Nope, I’m not making announcements on behalf of Hong Kong MTR.

I’m referring to something else.

I’ve been invited recently to conduct a series of leadership workshops for an organization.  One recent week, I had a dozen directors and senior directors in my class, some of whom expressed concerns about the younger generation – their attitudes, their values, how they work, etc. On a positive note, they expressed admiration for the resourcefulness of their younger colleagues and the speed at which they accomplish tasks.

Interesting enough, the following week, I had a younger lot of participants, many of whom didn’t think much of their seniors. One young lady manager was rather acerbic. She griped, “I have three old men in my department, they are so long-winded, so preachy and take a long time to do work, and at the slightest excuse, they’ll talk about how great they were in the ‘good old days’.”

Ah, the perennial generation gap strikes again!

On October 5, an elderly friend of mine was browsing in Laser Flair, Funan Center’s only DVD store when he literally walked into a carton box, causing him to fall. A young woman working there had placed the carton box right in the middle of a narrow walkway while she stacked merchandise on the shelf. My friend told me that he normally avoids that store because he thinks they’ve got very rude staff but then it is the only such store there and he had time to kill that day.

“Well, that box almost had me killed,” he said. But instead of saying “sorry” or moving that box away, the young girl just kept quiet and stared daggers at him as if he had just committed a major misdemeanor. “If looks could killed, I would have been dead,” said my friend. “She was probably thinking why can’t this stupid old fart walk properly while I was thinking what a rude, stupid cunt, fucked your brains out or cat got your tongue?” said my friend. “I almost wanted to bitch-slap her to oblivion,” he added, understandably infuriated.

Ah, the perennial generation gap strikes again!

Broadly speaking, the world can be divided into three groups of people:

The Baby Boomers, born between 1946 and 1964. After the war, people made babies like they was no tomorrow. Baby boomers are often referred to by demographers as the “pig in the python” because we show up as a massive bulge in population statistics – there are so many of us! We are work-centric; we are independent, goal oriented, competitive and conservative.

The Gen X, born between 1965 and 1980. They are individualistic, technologically adept, flexible and value Work-Life Balance.

Finally there’s Gen Y, born in the mid-1980’s and later. They are tech-savvy, family-centric, achievement- and team-oriented, have liberal views about what is socially and morally acceptable or not acceptable and crave attention.

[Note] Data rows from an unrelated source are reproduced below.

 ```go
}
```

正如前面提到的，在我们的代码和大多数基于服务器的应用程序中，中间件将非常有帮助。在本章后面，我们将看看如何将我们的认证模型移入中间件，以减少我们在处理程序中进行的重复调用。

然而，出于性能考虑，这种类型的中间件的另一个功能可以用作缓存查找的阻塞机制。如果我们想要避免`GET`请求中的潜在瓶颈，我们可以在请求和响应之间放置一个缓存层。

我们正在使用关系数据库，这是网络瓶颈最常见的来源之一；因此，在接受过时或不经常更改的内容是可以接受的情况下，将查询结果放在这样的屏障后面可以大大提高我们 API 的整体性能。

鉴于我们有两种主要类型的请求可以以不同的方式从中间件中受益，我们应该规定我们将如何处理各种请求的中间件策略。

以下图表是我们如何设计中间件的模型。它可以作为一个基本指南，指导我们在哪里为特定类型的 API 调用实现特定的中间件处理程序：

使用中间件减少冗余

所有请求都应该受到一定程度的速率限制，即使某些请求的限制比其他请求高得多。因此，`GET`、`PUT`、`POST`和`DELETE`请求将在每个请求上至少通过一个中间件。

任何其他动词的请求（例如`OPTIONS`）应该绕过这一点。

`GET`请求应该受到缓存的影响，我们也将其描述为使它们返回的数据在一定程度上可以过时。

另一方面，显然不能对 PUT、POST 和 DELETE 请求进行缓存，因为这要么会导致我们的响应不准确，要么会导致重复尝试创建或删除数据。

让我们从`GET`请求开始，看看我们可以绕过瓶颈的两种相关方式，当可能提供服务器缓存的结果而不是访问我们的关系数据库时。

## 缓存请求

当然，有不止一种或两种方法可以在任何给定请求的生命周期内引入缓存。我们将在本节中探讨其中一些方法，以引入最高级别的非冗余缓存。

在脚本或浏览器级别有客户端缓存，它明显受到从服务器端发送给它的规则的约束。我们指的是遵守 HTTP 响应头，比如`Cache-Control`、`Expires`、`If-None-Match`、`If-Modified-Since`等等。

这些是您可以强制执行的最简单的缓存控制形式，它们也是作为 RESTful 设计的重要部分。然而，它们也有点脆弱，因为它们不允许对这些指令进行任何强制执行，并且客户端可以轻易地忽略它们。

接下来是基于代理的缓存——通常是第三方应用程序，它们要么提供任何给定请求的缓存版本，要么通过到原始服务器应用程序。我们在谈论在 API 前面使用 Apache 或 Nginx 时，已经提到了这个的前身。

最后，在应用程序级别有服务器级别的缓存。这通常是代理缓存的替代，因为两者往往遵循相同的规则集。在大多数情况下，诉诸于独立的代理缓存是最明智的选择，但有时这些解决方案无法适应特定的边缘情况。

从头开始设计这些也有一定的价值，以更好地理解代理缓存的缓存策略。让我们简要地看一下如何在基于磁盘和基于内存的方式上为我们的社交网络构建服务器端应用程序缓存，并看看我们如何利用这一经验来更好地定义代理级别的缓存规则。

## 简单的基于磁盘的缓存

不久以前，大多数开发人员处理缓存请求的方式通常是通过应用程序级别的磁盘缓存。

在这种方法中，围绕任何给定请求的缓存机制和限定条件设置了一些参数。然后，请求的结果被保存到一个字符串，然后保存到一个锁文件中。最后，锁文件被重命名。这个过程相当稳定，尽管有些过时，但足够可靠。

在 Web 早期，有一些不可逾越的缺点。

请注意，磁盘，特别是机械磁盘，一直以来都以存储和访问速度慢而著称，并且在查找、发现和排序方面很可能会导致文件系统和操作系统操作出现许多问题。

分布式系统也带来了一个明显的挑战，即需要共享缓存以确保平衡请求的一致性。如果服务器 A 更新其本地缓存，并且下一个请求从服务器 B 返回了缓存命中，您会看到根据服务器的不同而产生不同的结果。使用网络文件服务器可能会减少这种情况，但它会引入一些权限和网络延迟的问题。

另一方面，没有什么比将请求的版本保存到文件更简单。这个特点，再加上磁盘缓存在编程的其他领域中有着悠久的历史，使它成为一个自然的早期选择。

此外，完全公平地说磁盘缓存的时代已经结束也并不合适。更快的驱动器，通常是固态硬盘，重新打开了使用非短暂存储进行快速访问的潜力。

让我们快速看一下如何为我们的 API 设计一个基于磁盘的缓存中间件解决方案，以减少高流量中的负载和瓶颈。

Of course, some are saying there’s also Gen Z, or the iGeneration, or the Net-geners, those who grew up during the birth and rise of the Internet, the children of Gen X. Their parents may also include the youngest Baby Boomers as well as older members of Gen Y, but I think that’s splitting hairs. I just consider this group as part of Gen Y.

In my youth, I felt that the gap between my parents and I was a big divide and I thought that being better educated I will not be affected by the generation gap when I get married and have children of my own.

If only I knew!

We may be better educated and all but the circumstances around us change so fast that the generational divide actually gets wider not closer. In my days there was no email, no SMS, no Twitter and no Facebook but today, cellphones and social media tools have the shelf life of fresh milk, leaving some of us having to play catch up and while we are catching up, we distant ourselves from those younger and faster than us, those more adept to adopting the latest technology. No I’m not blaming technology but I believe technology has contributed to the divide, not to mention the rise of an entire generation of people who are very tech-savvy but totally bereft of interpersonal and interrelational capabilities simply because for them, one-to-one human interactions are often kept to a minimum when there are so many (read: “electronic”) ways to communicate.

So how to bridge the gap? I am no expert but this is what I think:

Mutual respect is vital.

Treat everyone as your peer.

Learn about the world of the other generations.

Baby boomers, no sermonizing please.

And Gen Y, no need for subservience or brown nosing, but do honor those who have gone before you.

Give each generation room to shine.

Baby Boomers, learn to let go. Remember this is the present, not the past.

Gen Y, tap the knowledge of the Baby Boomers and that of Gen X. There’s no need to re-invent the wheel all the time and remember, they aren’t going to be around forever, so pick their brains as much as possible. Also, be patient with them and make efforts to introduce them to your universe.